Drinkwitz hasn’t been around long, but he’s demonstrated an offensive creativity via Malzahn and good tactical acumen from Harsin. It hasn’t always reflected on the field, mind you, but the resume is there.
He assumed the head coaching position at Appalachian State once program architect Scott Satterfield left for Louisville. App is one of the top three G5 programs out there and Drinkwitz simply had to not eff it up to get good results. And he did just that: with a senior-heavy roster, he only lost one game en route to a Sun Belt Championship, and collected a few P5 pelts along the way via North & South Carolina. It’s kind of tough to extrapolate what he will be like as a head coach after just one year of guiding an excellent, experienced team, but we’ll try anyway, won’t we?
As a coordinator, Drink’s offenses have been unique but not always prolific. In the past, he’s utilized a few players and used them as bell cows to run the offense. He really likes to run the ball (consistently coaching Top 50 rushing offenses) while utilizing the passing game as more of a supplement. Again... there’s a lot of variance here, with 100th as his worst and 15th as his best. What that means for Missouri is unknown, but he and his OC will probably make sure to utilize Missouri’s best weapons the most... something that didn’t always happen this past year.

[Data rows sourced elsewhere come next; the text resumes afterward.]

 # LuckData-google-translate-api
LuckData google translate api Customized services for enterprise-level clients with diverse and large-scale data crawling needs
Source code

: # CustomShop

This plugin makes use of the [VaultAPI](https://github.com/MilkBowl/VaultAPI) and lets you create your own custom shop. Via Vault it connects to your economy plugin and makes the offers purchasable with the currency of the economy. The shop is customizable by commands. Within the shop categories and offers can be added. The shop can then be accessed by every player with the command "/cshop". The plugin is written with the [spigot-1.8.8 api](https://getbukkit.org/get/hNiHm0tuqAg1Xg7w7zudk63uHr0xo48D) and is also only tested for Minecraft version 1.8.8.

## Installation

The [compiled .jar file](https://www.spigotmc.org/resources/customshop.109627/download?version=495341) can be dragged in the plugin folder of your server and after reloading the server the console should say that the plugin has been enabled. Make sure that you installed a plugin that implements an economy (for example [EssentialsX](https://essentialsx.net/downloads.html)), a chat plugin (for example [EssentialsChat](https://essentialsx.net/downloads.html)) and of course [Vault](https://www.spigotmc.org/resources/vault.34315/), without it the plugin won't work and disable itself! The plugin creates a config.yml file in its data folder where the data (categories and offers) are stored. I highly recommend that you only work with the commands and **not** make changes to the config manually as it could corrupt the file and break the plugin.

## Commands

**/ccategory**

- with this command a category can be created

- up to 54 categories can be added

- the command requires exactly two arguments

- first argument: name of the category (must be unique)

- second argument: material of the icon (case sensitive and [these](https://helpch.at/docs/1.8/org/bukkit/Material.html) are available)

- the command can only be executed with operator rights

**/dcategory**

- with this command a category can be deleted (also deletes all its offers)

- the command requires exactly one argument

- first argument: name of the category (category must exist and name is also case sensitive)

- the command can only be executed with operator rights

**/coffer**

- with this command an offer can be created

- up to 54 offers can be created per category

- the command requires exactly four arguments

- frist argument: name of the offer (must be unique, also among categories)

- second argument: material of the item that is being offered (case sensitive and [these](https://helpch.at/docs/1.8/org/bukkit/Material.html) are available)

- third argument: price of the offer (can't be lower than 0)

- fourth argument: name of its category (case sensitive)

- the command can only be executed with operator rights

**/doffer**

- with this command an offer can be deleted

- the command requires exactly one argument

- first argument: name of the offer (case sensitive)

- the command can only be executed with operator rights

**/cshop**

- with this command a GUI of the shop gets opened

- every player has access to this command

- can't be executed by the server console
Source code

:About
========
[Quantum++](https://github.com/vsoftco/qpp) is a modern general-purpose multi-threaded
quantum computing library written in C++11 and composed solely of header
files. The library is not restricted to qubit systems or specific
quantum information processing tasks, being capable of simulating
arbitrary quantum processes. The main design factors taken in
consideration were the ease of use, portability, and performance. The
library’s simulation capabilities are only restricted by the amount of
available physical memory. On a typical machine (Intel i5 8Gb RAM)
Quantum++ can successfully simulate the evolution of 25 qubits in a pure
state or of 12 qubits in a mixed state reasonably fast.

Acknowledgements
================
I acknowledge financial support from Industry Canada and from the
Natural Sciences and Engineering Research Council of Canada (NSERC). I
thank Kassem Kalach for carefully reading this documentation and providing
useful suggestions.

Fine? His best class was when he was OC at NC State and that was 26th. All the others rank 50th or worse. Now, every recruiting class he’s been responsible for has outperformed their recruiting projections, so you have to believe he’s used to utilizing teams that are out-gunned compared to their peers. At App State they’re used to pulling in classes in the 90’s-100s and cranking out 10-win teams. If Drink can maximize the development of talent like his staffs have done at previous stops, he’ll be well suited for life as a Missouri coach.
Typically his teams fell in the 40s as an OC at Boise and NC State, but he moved into the Top 25 this year at App. I must stress: It’s tough to tell how he’ll maximize a team since he walked into the perfect situation and did what was expected of him. He hasn’t had to do much program-building, but the teams he’s a part of typically do well. Take that for what it’s worth.
The record looks pretty good when your one season is a one loss team. SP+ hasn’t been updated, so I can’t accurately tell you how he did against that ranking. It’s safe to say, though, it was a typical, feisty Sun Belt Schedule with a few P5s thrown in. You all will love the record, mind you, but ONCE AGAIN we’re playing with the ultimate small sample size here. Even looking at the numbers, its hard to tell what we’ll get.
It can work! It might not! It’s really hard to tell! He’ll probably bring Ted Roof with him who has been an excellent defensive coordinator but is a little past his prime. He’ll have to hire an OC (he was his own OC this year), and that hire will determine a lot of what he wants to do here. He’s young, he’s in demand, and he
seemingly has the job.
I think, given the drama of the past week, we should all be happy about this one.